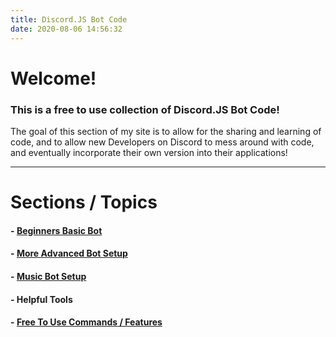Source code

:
 ```yaml
---
title: Discord.JS Bot Code
date: 2020-08-06 14:56:32
---
```

# Welcome!
### This is a free to use collection of Discord.JS Bot Code!
The goal of this section of my site is to allow for the sharing and learning of code, and to allow new Developers on Discord to mess around with code, and eventually incorporate their own version into their applications!
___

# Sections / Topics
#### - [Beginners Basic Bot](/code/topics/discordjs/basicbot)
#### - [More Advanced Bot Setup](/code/topics/discordjs/advancedbot)
#### - [Music Bot Setup](/code/topics/discordjs/musicbot)
#### - Helpful Tools
#### - [Free To Use Commands / Features](/code/topics/discordjs/freecode)
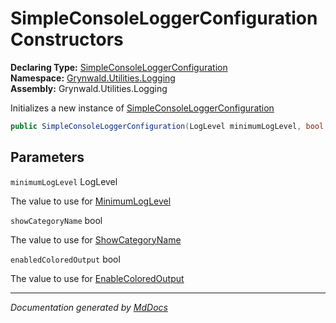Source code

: ﻿<!--  
  <auto-generated>   
    The contents of this file were generated by a tool.  
    Changes to this file may be list if the file is regenerated  
  </auto-generated>   
-->

# SimpleConsoleLoggerConfiguration Constructors

**Declaring Type:** [SimpleConsoleLoggerConfiguration](../index.md)  
**Namespace:** [Grynwald.Utilities.Logging](../../index.md)  
**Assembly:** Grynwald.Utilities.Logging

Initializes a new instance of [SimpleConsoleLoggerConfiguration](../index.md)

```csharp
public SimpleConsoleLoggerConfiguration(LogLevel minimumLogLevel, bool showCategoryName, bool enabledColoredOutput);
```

## Parameters

`minimumLogLevel`  LogLevel

The value to use for [MinimumLogLevel](../properties/MinimumLogLevel.md)

`showCategoryName`  bool

The value to use for [ShowCategoryName](../properties/ShowCategoryName.md)

`enabledColoredOutput`  bool

The value to use for [EnableColoredOutput](../properties/EnableColoredOutput.md)

___

*Documentation generated by [MdDocs](https://github.com/ap0llo/mddocs)*

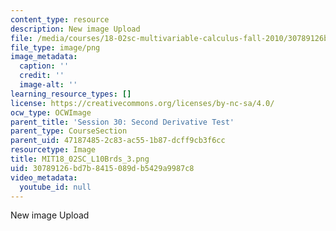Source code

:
 ```yaml
---
content_type: resource
description: New image Upload
file: /media/courses/18-02sc-multivariable-calculus-fall-2010/30789126bd7b8415089db5429a9987c8_MIT18_02SC_L10Brds_3.png
file_type: image/png
image_metadata:
  caption: ''
  credit: ''
  image-alt: ''
learning_resource_types: []
license: https://creativecommons.org/licenses/by-nc-sa/4.0/
ocw_type: OCWImage
parent_title: 'Session 30: Second Derivative Test'
parent_type: CourseSection
parent_uid: 47187485-2c83-ac55-1b87-dcff9cb3f6cc
resourcetype: Image
title: MIT18_02SC_L10Brds_3.png
uid: 30789126-bd7b-8415-089d-b5429a9987c8
video_metadata:
  youtube_id: null
---
```

New image Upload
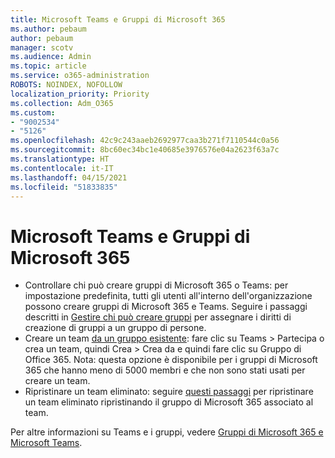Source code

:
 ```yaml
---
title: Microsoft Teams e Gruppi di Microsoft 365
ms.author: pebaum
author: pebaum
manager: scotv
ms.audience: Admin
ms.topic: article
ms.service: o365-administration
ROBOTS: NOINDEX, NOFOLLOW
localization_priority: Priority
ms.collection: Adm_O365
ms.custom:
- "9002534"
- "5126"
ms.openlocfilehash: 42c9c243aaeb2692977caa3b271f7110544c0a56
ms.sourcegitcommit: 8bc60ec34bc1e40685e3976576e04a2623f63a7c
ms.translationtype: HT
ms.contentlocale: it-IT
ms.lasthandoff: 04/15/2021
ms.locfileid: "51833835"
---
```

# <a name="microsoft-teams-and-microsoft-365-groups"></a>Microsoft Teams e Gruppi di Microsoft 365

- Controllare chi può creare gruppi di Microsoft 365 o Teams: per impostazione predefinita, tutti gli utenti all'interno dell'organizzazione possono creare gruppi di Microsoft 365 e Teams. Seguire i passaggi descritti in [Gestire chi può creare gruppi](https://support.office.com/article/4c46c8cb-17d0-44b5-9776-005fced8e618) per assegnare i diritti di creazione di gruppi a un gruppo di persone.
- Creare un team [da un gruppo esistente](https://support.microsoft.com/office/24ec428e-40d7-4a1a-ab87-29be7d145865): fare clic su Teams > Partecipa o crea un team, quindi Crea > Crea da e quindi fare clic su Gruppo di Office 365. Nota: questa opzione è disponibile per i gruppi di Microsoft 365 che hanno meno di 5000 membri e che non sono stati usati per creare un team.
- Ripristinare un team eliminato: seguire [questi passaggi](https://docs.microsoft.com/microsoftteams/archive-or-delete-a-team#restore-a-deleted-team) per ripristinare un team eliminato ripristinando il gruppo di Microsoft 365 associato al team.

Per altre informazioni su Teams e i gruppi, vedere [Gruppi di Microsoft 365 e Microsoft Teams](https://docs.microsoft.com/microsoftteams/office-365-groups).
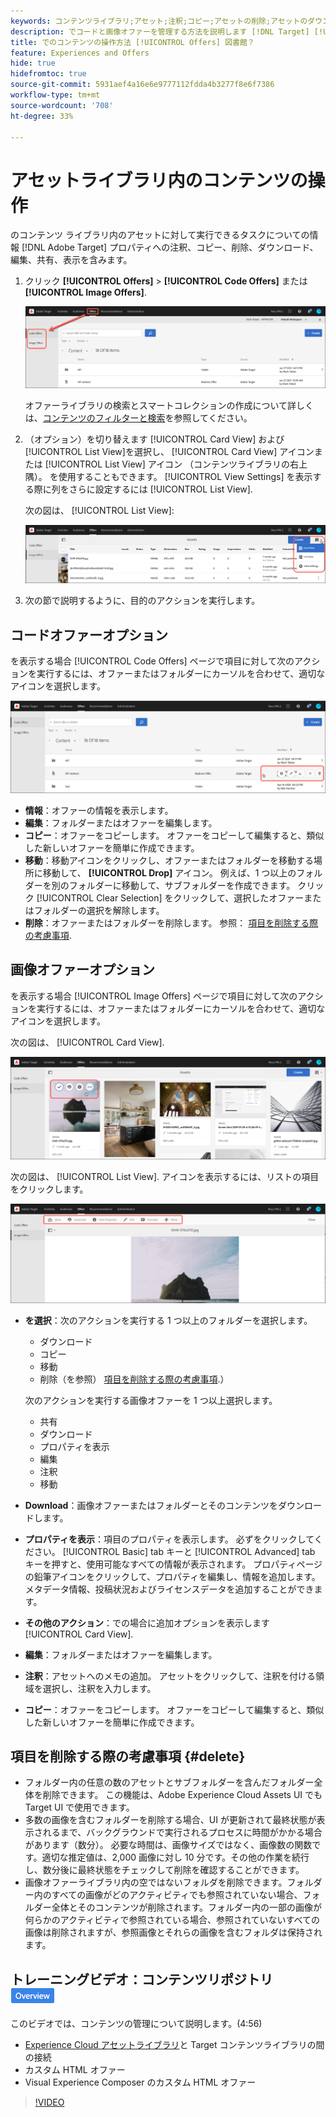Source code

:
 ```yaml
---
keywords: コンテンツライブラリ;アセット;注釈;コピー;アセットの削除;アセットのダウンロード;コンテンツの編集;カードの共有;コンテンツプロパティの表示
description: でコードと画像オファーを管理する方法を説明します [!DNL Target] [!UICONTROL Offers] ライブラリ。
title: でのコンテンツの操作方法 [!UICONTROL Offers] 図書館？
feature: Experiences and Offers
hide: true
hidefromtoc: true
source-git-commit: 5931aef4a16e6e9777112fdda4b3277f8e6f7386
workflow-type: tm+mt
source-wordcount: '708'
ht-degree: 33%

---
```


# アセットライブラリ内のコンテンツの操作

のコンテンツ ライブラリ内のアセットに対して実行できるタスクについての情報 [!DNL Adobe Target] プロパティへの注釈、コピー、削除、ダウンロード、編集、共有、表示を含みます。

1. クリック **[!UICONTROL Offers]** > **[!UICONTROL Code Offers]** または **[!UICONTROL Image Offers]**.

   ![「オファーのコード」タブと「画像オファー」タブ](/help/main/c-experiences/c-manage-content/assets/offers-both.png)

   オファーライブラリの検索とスマートコレクションの作成について詳しくは、[コンテンツのフィルターと検索](/help/main/c-experiences/c-manage-content/filter-and-search-content.md#concept_3B59B8F025BF4CEA82ECC5199D365276)を参照してください。

1. （オプション）を切り替えます [!UICONTROL Card View] および [!UICONTROL List View]を選択し、 [!UICONTROL Card View] アイコンまたは [!UICONTROL List View] アイコン （コンテンツライブラリの右上隅）。 を使用することもできます。 [!UICONTROL View Settings] を表示する際に列をさらに設定するには [!UICONTROL List View].

   次の図は、 [!UICONTROL List View]:

   ![リスト表示オプション](/help/main/c-experiences/c-manage-content/assets/view-settings-options.png)

1. 次の節で説明するように、目的のアクションを実行します。

## コードオファーオプション

を表示する場合 [!UICONTROL Code Offers] ページで項目に対して次のアクションを実行するには、オファーまたはフォルダーにカーソルを合わせて、適切なアイコンを選択します。

![「コードオファー」タブにポインタを合わせる](/help/main/c-experiences/c-manage-content/assets/code-offers-hover-icons.png)

* **情報**：オファーの情報を表示します。
* **編集**：フォルダーまたはオファーを編集します。
* **コピー**：オファーをコピーします。 オファーをコピーして編集すると、類似した新しいオファーを簡単に作成できます。
* **移動**：移動アイコンをクリックし、オファーまたはフォルダーを移動する場所に移動して、 **[!UICONTROL Drop]** アイコン。 例えば、1 つ以上のフォルダーを別のフォルダーに移動して、サブフォルダーを作成できます。 クリック [!UICONTROL Clear Selection] をクリックして、選択したオファーまたはフォルダーの選択を解除します。
* **削除**：オファーまたはフォルダーを削除します。 参照： [項目を削除する際の考慮事項](#delete).

## 画像オファーオプション

を表示する場合 [!UICONTROL Image Offers] ページで項目に対して次のアクションを実行するには、オファーまたはフォルダーにカーソルを合わせて、適切なアイコンを選択します。

次の図は、 [!UICONTROL Card View].

![カード表示の場合は、画像オファータブにポインタを合わせます](/help/main/c-experiences/c-manage-content/assets/image-offers-hover-icons.png)

次の図は、 [!UICONTROL List View]. アイコンを表示するには、リストの項目をクリックします。

![リスト表示の場合は「画像オファー」タブにポインタを合わせる](/help/main/c-experiences/c-manage-content/assets/list-view-hover.png)

* **を選択**：次のアクションを実行する 1 つ以上のフォルダーを選択します。

   * ダウンロード
   * コピー
   * 移動
   * 削除（を参照） [項目を削除する際の考慮事項](#delete).）

  次のアクションを実行する画像オファーを 1 つ以上選択します。

   * 共有
   * ダウンロード
   * プロパティを表示
   * 編集
   * 注釈
   * 移動

* **Download**：画像オファーまたはフォルダーとそのコンテンツをダウンロードします。
* **プロパティを表示**：項目のプロパティを表示します。 必ずをクリックしてください。 [!UICONTROL Basic] tab キーと [!UICONTROL Advanced] tab キーを押すと、使用可能なすべての情報が表示されます。 プロパティページの鉛筆アイコンをクリックして、プロパティを編集し、情報を追加します。メタデータ情報、投稿状況およびライセンスデータを追加することができます。
* **その他のアクション**：での場合に追加オプションを表示します [!UICONTROL Card View].
* **編集**：フォルダーまたはオファーを編集します。
* **注釈**：アセットへのメモの追加。 アセットをクリックして、注釈を付ける領域を選択し、注釈を入力します。
* **コピー**：オファーをコピーします。 オファーをコピーして編集すると、類似した新しいオファーを簡単に作成できます。

## 項目を削除する際の考慮事項 {#delete}

* フォルダー内の任意の数のアセットとサブフォルダーを含んだフォルダー全体を削除できます。 この機能は、Adobe Experience Cloud Assets UI でも Target UI で使用できます。
* 多数の画像を含むフォルダーを削除する場合、UI が更新されて最終状態が表示されるまで、バックグラウンドで実行されるプロセスに時間がかかる場合があります（数分）。 必要な時間は、画像サイズではなく、画像数の関数です。適切な推定値は、2,000 画像に対し 10 分です。その他の作業を続行し、数分後に最終状態をチェックして削除を確認することができます。
* 画像オファーライブラリ内の空ではないフォルダを削除できます。フォルダー内のすべての画像がどのアクティビティでも参照されていない場合、フォルダー全体とそのコンテンツが削除されます。フォルダー内の一部の画像が何らかのアクティビティで参照されている場合、参照されていないすべての画像は削除されますが、参照画像とそれらの画像を含むフォルダは保持されます。

## トレーニングビデオ：コンテンツリポジトリ ![概要バッジ](/help/main/assets/overview.png)

このビデオでは、コンテンツの管理について説明します。(4:56)

* [Experience Cloud アセットライブラリ](https://experienceleague.adobe.com/docs/core-services/interface/assets/creative-cloud.html)と Target コンテンツライブラリの間の接続
* カスタム HTML オファー
* Visual Experience Composer のカスタム HTML オファー

>[!VIDEO](https://video.tv.adobe.com/v/17387)
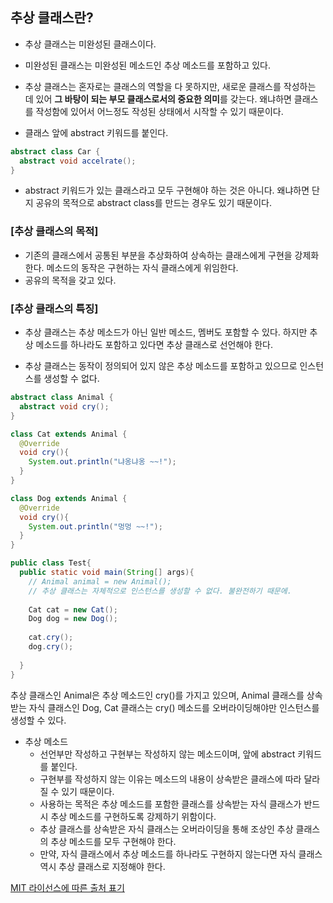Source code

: ## 추상 클래스란?

- 추상 클래스는 미완성된 클래스이다.
- 미완성된 클래스는 미완성된 메소드인 추상 메소드를 포함하고 있다.
- 추상 클래스는 혼자로는 클래스의 역할을 다 못하지만, 새로운 클래스를 작성하는 데 있어 **그 바탕이 되는 부모 클래스로서의 중요한 의미**를 갖는다. 왜냐하면 클래스를 작성함에 있어서 어느정도 작성된 상태에서 시작할 수 있기 때문이다. 

- 클래스 앞에 abstract 키워드를 붙인다. 

```java
abstract class Car {
  abstract void accelrate();
}
```



- abstract 키워드가 있는 클래스라고 모두 구현해야 하는 것은 아니다. 왜냐하면 단지 공유의 목적으로 abstract class를 만드는 경우도 있기 때문이다. 



### [추상 클래스의 목적]

- 기존의 클래스에서 공통된 부분을 추상화하여 상속하는 클래스에게 구현을 강제화한다. 메소드의 동작은 구현하는 자식 클래스에게 위임한다.
- 공유의 목적을 갖고 있다.



### [추상 클래스의 특징]

- 추상 클래스는 추상 메소드가 아닌 일반 메소드, 멤버도 포함할 수 있다. 하지만 추상 메소드를 하나라도 포함하고 있다면 추상 클래스로 선언해야 한다. 

- 추상 클래스는 동작이 정의되어 있지 않은 추상 메소드를 포함하고 있으므로 인스턴스를 생성할 수 없다. 



```java
abstract class Animal {
  abstract void cry();
}

class Cat extends Animal {
  @Override
  void cry(){
    System.out.println("냐옹냐옹 ~~!");
  }
}

class Dog extends Animal {
  @Override
  void cry(){
    System.out.println("멍멍 ~~!");
  }
}

public class Test{
  public static void main(String[] args){
    // Animal animal = new Animal();
    // 추상 클래스는 자체적으로 인스턴스를 생성할 수 없다. 불완전하기 때문에.
    
    Cat cat = new Cat();
    Dog dog = new Dog();
    
    cat.cry();
    dog.cry();
    
  }
}
```



추상 클래스인 Animal은 추상 메소드인 cry()를 가지고 있으며, Animal 클래스를 상속받는 자식 클래스인 Dog, Cat 클래스는 cry() 메소드를 오버라이딩해야만 인스턴스를 생성할 수 있다.



- 추상 메소드
  - 선언부만 작성하고 구현부는 작성하지 않는 메소드이며, 앞에 abstract 키워드를 붙인다.
  - 구현부를 작성하지 않는 이유는 메소드의 내용이 상속받은 클래스에 따라 달라질 수 있기 때문이다.
  - 사용하는 목적은 추상 메소드를 포함한 클래스를 상속받는 자식 클래스가 반드시 추상 메소드를 구현하도록 강제하기 위함이다.
  - 추상 클래스를 상속받은 자식 클래스는 오버라이딩을 통해 조상인 추상 클래스의 추상 메소드를 모두 구현해야 한다.
  - 만약, 자식 클래스에서 추상 메소드를 하나라도 구현하지 않는다면 자식 클래스 역시 추상 클래스로 지정해야 한다.

[MIT 라이선스에 따른 출처 표기](https://github.com/WooVictory/Ready-For-Tech-Interview)



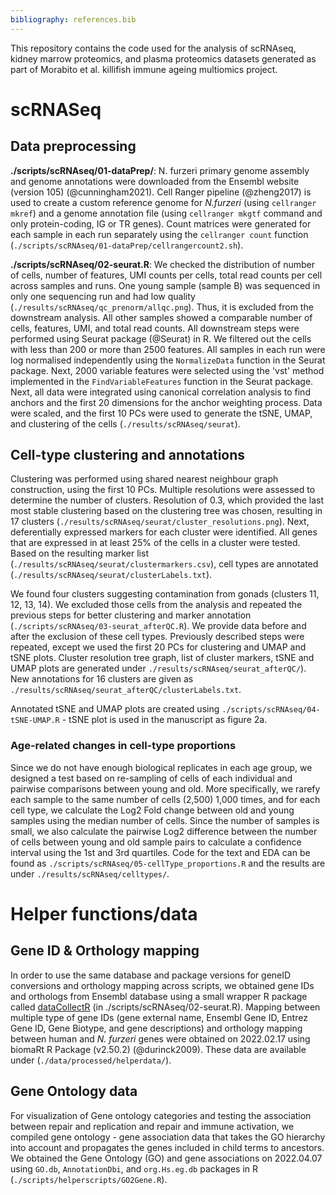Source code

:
 ```yaml
---
bibliography: references.bib
---
```


This repository contains the code used for the analysis of scRNAseq, kidney marrow proteomics, and plasma proteomics datasets generated as part of Morabito et al. killifish immune ageing multiomics project.

# scRNASeq

## Data preprocessing 

**./scripts/scRNAseq/01-dataPrep/**: N. furzeri primary genome assembly and genome annotations were downloaded from the Ensembl website (version 105) (@cunningham2021). Cell Ranger pipeline (@zheng2017) is used to create a custom reference genome for *N.furzeri* (using `cellranger mkref`) and a genome annotation file (using `cellranger mkgtf` command and only protein-coding, IG or TR genes). Count matrices were generated for each sample in each run separately using the `cellranger count` function (`./scripts/scRNAseq/01-dataPrep/cellrangercount2.sh`).

**./scripts/scRNAseq/02-seurat.R**: We checked the distribution of number of cells, number of features, UMI counts per cells, total read counts per cell across samples and runs. One young sample (sample B) was sequenced in only one sequencing run and had low quality (`./results/scRNAseq/qc_prenorm/allqc.png`). Thus, it is excluded from the downstream analysis. All other samples showed a comparable number of cells, features, UMI, and total read counts. All downstream steps were performed using Seurat package (@Seurat) in R. We filtered out the cells with ​​less than 200 or more than 2500 features. All samples in each run were log normalised independently using the `NormalizeData` function in the Seurat package. Next, 2000 variable features were selected using the \'vst\' method implemented in the `FindVariableFeatures` function in the Seurat package. Next, all data were integrated using canonical correlation analysis to find anchors and the first 20 dimensions for the anchor weighting process. Data were scaled, and the first 10 PCs were used to generate the tSNE, UMAP, and clustering of the cells (`./results/scRNAseq/seurat`).

## Cell-type clustering and annotations

Clustering was performed using shared nearest neighbour graph construction, using the first 10 PCs. Multiple resolutions were assessed to determine the number of clusters. Resolution of 0.3, which provided the last most stable clustering based on the clustering tree was chosen, resulting in 17 clusters (`./results/scRNAseq/seurat/cluster_resolutions.png`). Next, deferentially expressed markers for each cluster were identified. All genes that are expressed in at least 25% of the cells in a cluster were tested. Based on the resulting marker list (`./results/scRNAseq/seurat/clustermarkers.csv`), cell types are annotated (`./results/scRNAseq/seurat/clusterLabels.txt`). 

We found four clusters suggesting contamination from gonads (clusters 11, 12, 13, 14). We excluded those cells from the analysis and repeated the previous steps for better clustering and marker annotation (`./scripts/scRNAseq/03-seurat_afterQC.R`). We provide data before and after the exclusion of these cell types. Previously described steps were repeated, except we used the first 20 PCs for clustering and UMAP and tSNE plots. Cluster resolution tree graph, list of cluster markers, tSNE and UMAP plots are generated under `./results/scRNAseq/seurat_afterQC/`). New annotations for 16 clusters are given as `./results/scRNAseq/seurat_afterQC/clusterLabels.txt`.

Annotated tSNE and UMAP plots are created using `./scripts/scRNAseq/04-tSNE-UMAP.R` - tSNE plot is used in the manuscript as figure 2a.

### Age-related changes in cell-type proportions

Since we do not have enough biological replicates in each age group, we designed a test based on re-sampling of cells of each individual and pairwise comparisons between young and old. More specifically, we rarefy each sample to the same number of cells (2,500) 1,000 times, and for each cell type, we calculate the Log2 Fold change between old and young samples using the median number of cells. Since the number of samples is small, we also calculate the pairwise Log2 difference between the number of cells between young and old sample pairs to calculate a confidence interval using the 1st and 3rd quartiles. Code for the text and EDA can be found as `./scripts/scRNAseq/05-cellType_proportions.R` and the results are under `./results/scRNAseq/celltypes/`.

# Helper functions/data

## Gene ID & Orthology mapping

In order to use the same database and package versions for geneID conversions and orthology mapping across scripts, we obtained gene IDs and orthologs from Ensembl database using a small wrapper R package called [dataCollectR](https://github.com/mdonertas/dataCollectR) (in ./scripts/scRNAseq/02-seurat.R). Mapping between multiple type of gene IDs (gene external name, Ensembl Gene ID, Entrez Gene ID, Gene Biotype, and gene descriptions) and orthology mapping between human and *N. furzeri* genes were obtained on 2022.02.17 using biomaRt R Package (v2.50.2) (@durinck2009). These data are available under (`./data/processed/helperdata/`).

## Gene Ontology data

For visualization of Gene ontology categories and testing the association between repair and replication and repair and immune activation, we compiled gene ontology - gene association data that takes the GO hierarchy into account and propagates the genes included in child terms to ancestors. We obtained the Gene Ontology (GO) and gene associations on 2022.04.07 using `GO.db`, `AnnotationDbi`, and `org.Hs.eg.db` packages in R (`./scripts/helperscripts/GO2Gene.R`).
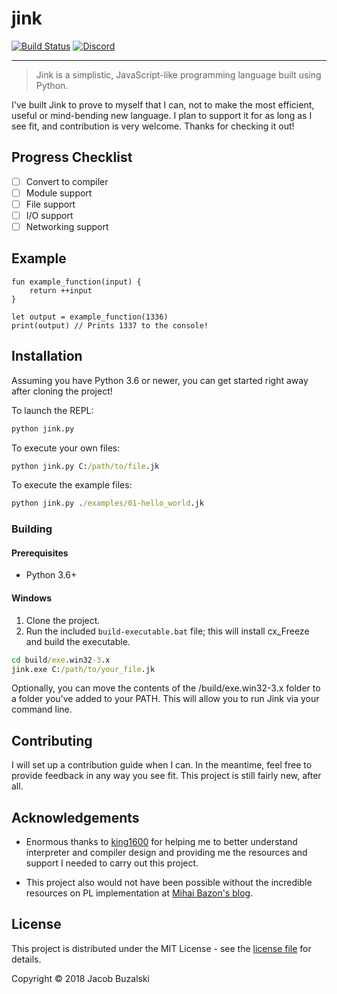 # jink

[![Build Status](https://travis-ci.org/jink-lang/jink.svg?branch=master)](https://travis-ci.org/jink-lang/jink)
[![Discord](https://img.shields.io/discord/365599795886161941.svg)](https://discord.gg/cWzcQz2)

---

> Jink is a simplistic, JavaScript-like programming language built using Python.

I've built Jink to prove to myself that I can, not to make the most efficient, useful or mind-bending new language. I plan to support it for as long as I see fit, and contribution is very welcome. Thanks for checking it out!

## Progress Checklist

- [ ] Convert to compiler
- [ ] Module support
- [ ] File support
- [ ] I/O support
- [ ] Networking support

## Example

```jink
fun example_function(input) {
    return ++input
}

let output = example_function(1336)
print(output) // Prints 1337 to the console!
```

## Installation

Assuming you have Python 3.6 or newer, you can get started right away after cloning the project!

To launch the REPL:

```cmd
python jink.py
```

To execute your own files:

```cmd
python jink.py C:/path/to/file.jk
```

To execute the example files:

```cmd
python jink.py ./examples/01-hello_world.jk
```

### Building

#### Prerequisites

* Python 3.6+

#### Windows

1. Clone the project.
2. Run the included `build-executable.bat` file; this will install cx_Freeze and build the executable.

```cmd
cd build/exe.win32-3.x
jink.exe C:/path/to/your_file.jk
```

Optionally, you can move the contents of the /build/exe.win32-3.x folder to a folder you've added to your PATH. This will allow you to run Jink via your command line.

## Contributing

I will set up a contribution guide when I can. In the meantime, feel free to provide feedback in any way you see fit. This project is still fairly new, after all.

## Acknowledgements

* Enormous thanks to [king1600](https://github.com/king1600) for helping me to better understand interpreter and compiler design and providing me the resources and support I needed to carry out this project.

* This project also would not have been possible without the incredible resources on PL implementation at [Mihai Bazon's blog](http://lisperator.net).

## License

This project is distributed under the MIT License - see the [license file](LICENSE) for details.

Copyright © 2018 Jacob Buzalski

....

> PROBLEM
Copy every line in the listing above where the string "language" turns up.

> RESPONSE BELOW
> Jink is a simplistic, JavaScript-like programming language built using Python.
I've built Jink to prove to myself that I can, not to make the most efficient, useful or mind-bending new language. I plan to support it for as long as I see fit, and contribution is very welcome. Thanks for checking it out!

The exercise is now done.